◆ ENTRIES SUPPLIED ◆
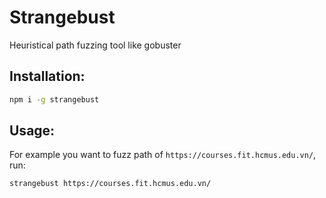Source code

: # Strangebust

Heuristical path fuzzing tool like gobuster

## Installation:

```bash
npm i -g strangebust
```

## Usage:

For example you want to fuzz path of `https://courses.fit.hcmus.edu.vn/`, run:
```bash
strangebust https://courses.fit.hcmus.edu.vn/
```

◆ EXERCISE AIM ◆
Word for word, return the entries above, but without any pictures.

◆ OUTPUT FOR THIS EXERCISE ◆
Source code

: # Strangebust

Heuristical path fuzzing tool like gobuster

## Installation:

```bash
npm i -g strangebust
```

## Usage:

For example you want to fuzz path of `https://courses.fit.hcmus.edu.vn/`, run:
```bash
strangebust https://courses.fit.hcmus.edu.vn/
```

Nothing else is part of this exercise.